A conquista de 2018 garantiu ao Athletico um fantástico calendário para 2019. Após a disputa da Libertadores, da Recopa Sul-Americana, e da Levain Cup/Conmebol Sul-Americana Final (essa última devidamente copada), e com a campanha no Brasileirão comprometida pela priorização das demais disputas, foi a Copa do Brasil que reservou as maiores alegrias rubro-negras no ano.

De volta ao Beira-Rio

Quis o destino, porém, que o Beira-Rio voltasse à cena, como palco do último jogo da final da competição, apenas a segunda disputada pelo clube em toda a história.

O roteiro de 2005, para a apaixonada torcida, se repetiu: caravanas, ônibus e até avião fretado. Os ingressos, disponíveis agora em menor quantidade, foram arduamente disputados. Dois mil e trezentos rubro-negros representaram a nação atleticana e empurraram o Athletico para a inédita conquista. Os demais, receberam calorosamente os campeões na terra das araucárias.

Torcida atleticana no Beira-Rio na final da Copa do Brasil 2019 [foto: AGÊNCIA F8/Vinicius do Prado]

O palco da conquista ser, justamente, o Gigante da Beira-Rio, não deixa de ser emblemático. Se em 2005 a disputa em Porto Alegre foi resultado de uma frustração causada por um duro golpe sofrido pelo Athletico, que teve seu tamanho (e de seu estádio) diminuído pela politicagem podre da Conmebol e seus asseclas, em 2019, o palco serviu de fundo para uma conquista que solidifica o crescimento do clube no Brasil e nas Américas.

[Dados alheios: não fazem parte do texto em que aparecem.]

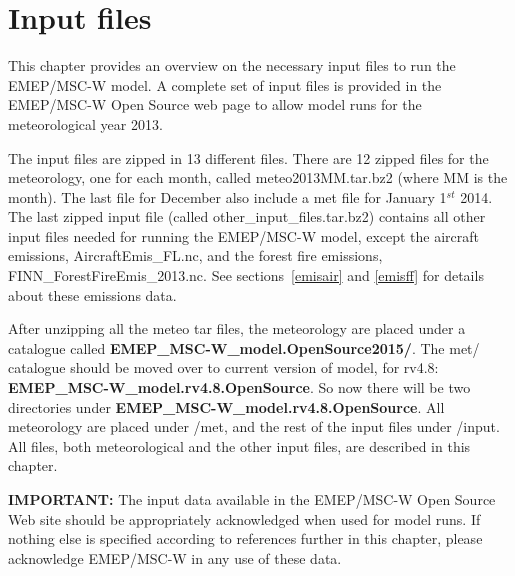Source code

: \chapter{Input files}
\label{ch:InputFiles}

This chapter provides an overview on the necessary input files to run the 
EMEP/MSC-W model. A complete set of input files is provided in the EMEP/MSC-W 
Open Source web page to allow model runs for the meteorological year 2013. 

The input files are zipped in 13 different files. There are 12 zipped files 
for the meteorology, one for each month, called meteo2013MM.tar.bz2 (where MM 
is the month). 
The last file for December also include a met file for January 1$^{st}$ 2014. 
The last zipped input file (called other\_input\_files.tar.bz2) contains all 
other input files needed for running the EMEP/MSC-W model, except the aircraft emissions,
AircraftEmis\_FL.nc, and the forest fire emissions, FINN\_ForestFireEmis\_2013.nc. See sections~\ref{emisair} and \ref{emisff} for details about these emissions data.

After unzipping all the meteo tar files, the meteorology are placed under a
catalogue called {\bf EMEP\-\_MSC-W\_model.OpenSource2015/}. The met/
catalogue should be moved over to current version of model, for rv4.8:
{\bf EMEP\_MSC-W\_model.rv4.8.OpenSource}. 
So now there will be two directories under 
{\bf EMEP\_MSC-W\_model.rv4.8.OpenSource}. 
All meteorology are placed under /met, and the rest of the input files under 
/input. 
All files, both meteorological and the other input files, are described in 
this chapter.

{\bf IMPORTANT:} The input data available in the EMEP/MSC-W Open Source Web
site should be appropriately acknowledged when used for model runs.
If nothing else is specified according to references further in this
chapter, please acknowledge EMEP/MSC-W in any use of these data.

A derrota de 2005, que freou esse crescimento, se iniciou no mesmo palco da conquista que, 14 anos depois, muda de vez o Athletico de patamar.

É campeão da Copa do Brasil [foto: AGÊNCIA F8/Vinicius do Prado]

Não se pode afirmar que a realização da final daquela Libertadores na Arena da Baixada mudaria quem, por fim, levantaria a taça. Certamente, porém, algumas coisas seriam diferentes. O que o tempo (“senhor da razão”) mostrou, porém, é que talvez não devesse mesmo ser diferente. Tudo aconteceu exatamente da maneira que deveria acontecer.

Toda essa história levou o Athletico, novamente, à beira do Guaíba que, onde antes tentaram apequenar o Furacão, agora assistiu o clube garantir um merecido lugar entre os grandes do país.